Reddy is partnering with the Chicago Park District to manage storm water and wetland restoration. He’s working on landfill remediation with grants from the National Science Foundation. “The first thing in all my research is that I want to identify real world problems,” says Reddy, professor of civil and materials engineering.
He starts with a research hypothesis — the technical solution to the problem at hand. Soil is different from site to site, contaminants are different, the chemistry is different, he says.
“My goal is always to look at the site-specific conditions and tailor the technical solution accordingly. A company might sell you one thing for everything, but that doesn’t work in the remediation field. That’s why I work in many different technologies. And I believe in integrating the technologies — the situations are so complicated.”
Next, he formulates a laboratory research program. “I’m a big believer is working on the lab scale first. You don’t want to just go out to the field and spend millions of dollars and figure out that it doesn’t work,” he says. “For me and my students, the exciting part is taking it into the field and seeing if it works or fails.”
Reddy works mostly in the Chicago area. He needs sites that are easily accessible to collect data frequently and quickly. “With studies of storm water, for example, we have to go out as soon as it rains,” he says.
He collects data in all kinds of conditions, including extreme weather. There is little data on low temperature conditions, he says. “And a lot of things are temperature dependent.”

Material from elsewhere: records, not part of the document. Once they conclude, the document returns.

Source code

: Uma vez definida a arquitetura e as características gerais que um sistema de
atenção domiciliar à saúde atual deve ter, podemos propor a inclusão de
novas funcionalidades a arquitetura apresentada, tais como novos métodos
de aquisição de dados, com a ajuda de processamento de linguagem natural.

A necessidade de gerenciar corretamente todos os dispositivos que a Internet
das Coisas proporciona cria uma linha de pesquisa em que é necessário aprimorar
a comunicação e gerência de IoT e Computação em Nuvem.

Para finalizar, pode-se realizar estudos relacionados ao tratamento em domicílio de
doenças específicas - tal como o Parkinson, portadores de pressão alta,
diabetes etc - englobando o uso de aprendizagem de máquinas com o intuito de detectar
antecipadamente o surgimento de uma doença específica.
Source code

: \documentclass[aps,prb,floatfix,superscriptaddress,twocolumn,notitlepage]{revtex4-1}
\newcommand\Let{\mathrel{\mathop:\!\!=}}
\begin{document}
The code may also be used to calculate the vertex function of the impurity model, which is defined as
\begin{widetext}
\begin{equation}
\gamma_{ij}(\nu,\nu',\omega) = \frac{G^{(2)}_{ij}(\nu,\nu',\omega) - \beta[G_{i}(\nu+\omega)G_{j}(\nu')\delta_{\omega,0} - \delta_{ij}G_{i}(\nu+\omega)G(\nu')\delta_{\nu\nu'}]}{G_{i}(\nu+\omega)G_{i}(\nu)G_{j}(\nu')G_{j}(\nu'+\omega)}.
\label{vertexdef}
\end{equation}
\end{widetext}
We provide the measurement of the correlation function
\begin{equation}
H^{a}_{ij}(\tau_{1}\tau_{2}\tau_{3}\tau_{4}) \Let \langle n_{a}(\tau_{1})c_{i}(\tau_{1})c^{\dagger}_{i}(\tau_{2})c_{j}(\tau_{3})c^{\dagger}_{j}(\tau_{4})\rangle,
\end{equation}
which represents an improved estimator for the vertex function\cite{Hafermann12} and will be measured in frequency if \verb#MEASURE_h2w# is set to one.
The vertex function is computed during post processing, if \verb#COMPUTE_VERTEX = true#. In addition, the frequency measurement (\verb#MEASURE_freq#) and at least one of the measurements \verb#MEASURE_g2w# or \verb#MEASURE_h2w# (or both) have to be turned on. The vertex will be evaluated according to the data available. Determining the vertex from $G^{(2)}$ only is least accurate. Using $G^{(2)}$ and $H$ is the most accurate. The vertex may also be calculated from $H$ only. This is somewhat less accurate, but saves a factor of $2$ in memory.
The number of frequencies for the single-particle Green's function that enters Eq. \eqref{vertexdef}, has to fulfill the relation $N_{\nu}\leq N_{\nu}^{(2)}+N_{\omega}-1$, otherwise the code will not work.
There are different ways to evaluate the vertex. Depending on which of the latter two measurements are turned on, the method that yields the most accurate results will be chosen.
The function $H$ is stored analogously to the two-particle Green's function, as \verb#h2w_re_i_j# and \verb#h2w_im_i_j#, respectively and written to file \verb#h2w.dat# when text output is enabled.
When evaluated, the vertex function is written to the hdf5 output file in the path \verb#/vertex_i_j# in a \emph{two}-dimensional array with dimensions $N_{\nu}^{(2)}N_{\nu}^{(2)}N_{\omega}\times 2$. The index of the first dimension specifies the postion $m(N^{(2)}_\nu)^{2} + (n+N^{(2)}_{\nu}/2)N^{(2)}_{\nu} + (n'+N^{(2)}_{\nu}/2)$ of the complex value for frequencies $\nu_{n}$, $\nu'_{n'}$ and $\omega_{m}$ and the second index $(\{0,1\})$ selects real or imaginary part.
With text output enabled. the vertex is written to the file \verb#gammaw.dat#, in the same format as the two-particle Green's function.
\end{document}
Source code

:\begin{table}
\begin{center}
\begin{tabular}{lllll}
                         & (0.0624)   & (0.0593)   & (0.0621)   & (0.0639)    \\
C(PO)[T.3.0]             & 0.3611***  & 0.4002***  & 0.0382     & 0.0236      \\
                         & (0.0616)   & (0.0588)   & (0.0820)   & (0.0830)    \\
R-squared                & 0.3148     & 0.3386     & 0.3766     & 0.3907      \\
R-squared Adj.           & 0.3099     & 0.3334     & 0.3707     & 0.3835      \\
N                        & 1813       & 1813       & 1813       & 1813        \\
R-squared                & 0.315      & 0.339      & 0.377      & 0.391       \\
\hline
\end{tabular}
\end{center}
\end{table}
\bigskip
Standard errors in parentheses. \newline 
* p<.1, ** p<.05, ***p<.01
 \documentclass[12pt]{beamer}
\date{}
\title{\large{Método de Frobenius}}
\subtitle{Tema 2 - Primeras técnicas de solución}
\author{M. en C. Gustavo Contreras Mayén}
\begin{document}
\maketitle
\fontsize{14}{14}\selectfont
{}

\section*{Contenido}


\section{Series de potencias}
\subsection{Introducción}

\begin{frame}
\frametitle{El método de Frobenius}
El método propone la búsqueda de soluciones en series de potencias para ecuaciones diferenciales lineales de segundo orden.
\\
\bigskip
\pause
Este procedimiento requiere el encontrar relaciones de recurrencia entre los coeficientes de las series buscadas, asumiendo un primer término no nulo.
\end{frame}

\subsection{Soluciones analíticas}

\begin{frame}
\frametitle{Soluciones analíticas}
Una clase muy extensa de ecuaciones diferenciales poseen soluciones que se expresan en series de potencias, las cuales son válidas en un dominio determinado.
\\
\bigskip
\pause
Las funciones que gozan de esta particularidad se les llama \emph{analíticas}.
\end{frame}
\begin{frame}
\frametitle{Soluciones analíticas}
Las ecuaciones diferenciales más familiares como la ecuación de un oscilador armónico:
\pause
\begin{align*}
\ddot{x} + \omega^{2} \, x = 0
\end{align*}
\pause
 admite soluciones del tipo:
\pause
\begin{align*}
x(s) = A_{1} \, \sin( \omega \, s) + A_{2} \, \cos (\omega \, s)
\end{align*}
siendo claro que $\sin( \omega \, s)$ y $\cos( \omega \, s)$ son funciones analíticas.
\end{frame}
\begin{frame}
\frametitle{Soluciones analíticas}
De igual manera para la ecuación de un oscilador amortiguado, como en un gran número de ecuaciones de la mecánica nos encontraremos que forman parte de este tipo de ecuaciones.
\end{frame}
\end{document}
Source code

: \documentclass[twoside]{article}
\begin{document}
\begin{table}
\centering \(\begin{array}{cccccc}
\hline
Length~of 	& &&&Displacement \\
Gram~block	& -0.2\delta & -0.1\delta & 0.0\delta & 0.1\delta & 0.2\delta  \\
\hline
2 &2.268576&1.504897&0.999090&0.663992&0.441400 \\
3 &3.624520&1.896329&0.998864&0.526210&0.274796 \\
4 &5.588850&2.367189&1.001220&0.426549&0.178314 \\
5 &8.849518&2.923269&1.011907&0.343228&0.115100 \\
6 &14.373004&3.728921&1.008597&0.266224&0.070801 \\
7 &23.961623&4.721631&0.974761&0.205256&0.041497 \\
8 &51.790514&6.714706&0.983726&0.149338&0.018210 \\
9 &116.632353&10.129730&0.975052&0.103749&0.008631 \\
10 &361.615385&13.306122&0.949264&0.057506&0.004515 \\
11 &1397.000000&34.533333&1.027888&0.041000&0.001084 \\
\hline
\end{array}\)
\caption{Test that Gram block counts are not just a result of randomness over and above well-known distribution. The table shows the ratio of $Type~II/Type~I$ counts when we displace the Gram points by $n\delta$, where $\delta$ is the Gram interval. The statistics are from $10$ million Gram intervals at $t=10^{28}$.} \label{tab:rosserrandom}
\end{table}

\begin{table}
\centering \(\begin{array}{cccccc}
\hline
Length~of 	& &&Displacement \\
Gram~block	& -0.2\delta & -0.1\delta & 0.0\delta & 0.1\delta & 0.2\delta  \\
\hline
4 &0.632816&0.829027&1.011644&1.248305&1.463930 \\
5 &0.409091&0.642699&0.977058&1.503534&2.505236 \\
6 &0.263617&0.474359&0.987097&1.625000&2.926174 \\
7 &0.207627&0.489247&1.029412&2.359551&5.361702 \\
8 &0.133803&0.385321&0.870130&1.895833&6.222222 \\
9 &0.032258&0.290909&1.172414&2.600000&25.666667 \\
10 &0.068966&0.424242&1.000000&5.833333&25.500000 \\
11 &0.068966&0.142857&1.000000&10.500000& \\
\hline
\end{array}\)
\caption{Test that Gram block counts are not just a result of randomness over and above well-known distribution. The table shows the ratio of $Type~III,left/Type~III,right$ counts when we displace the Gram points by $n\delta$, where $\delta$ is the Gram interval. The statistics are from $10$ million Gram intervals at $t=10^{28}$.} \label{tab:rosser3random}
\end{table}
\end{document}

Reddy clearly enjoys the challenges of his profession — the soil and foundation at each site brings a new problem to solve. “A lot of people in the field when I began were chemists or chemical engineers who were only dealing with water and couldn’t understand the soil,” he says. “But I have come to see that a technical solution is not enough; we have to have sustainability.”
It’s also important to acknowledge the economic impact, he says. “Often engineers don’t involve the communities, making decisions that the community may not want,” Reddy says. “It’s important to bring them on board, to educate them.”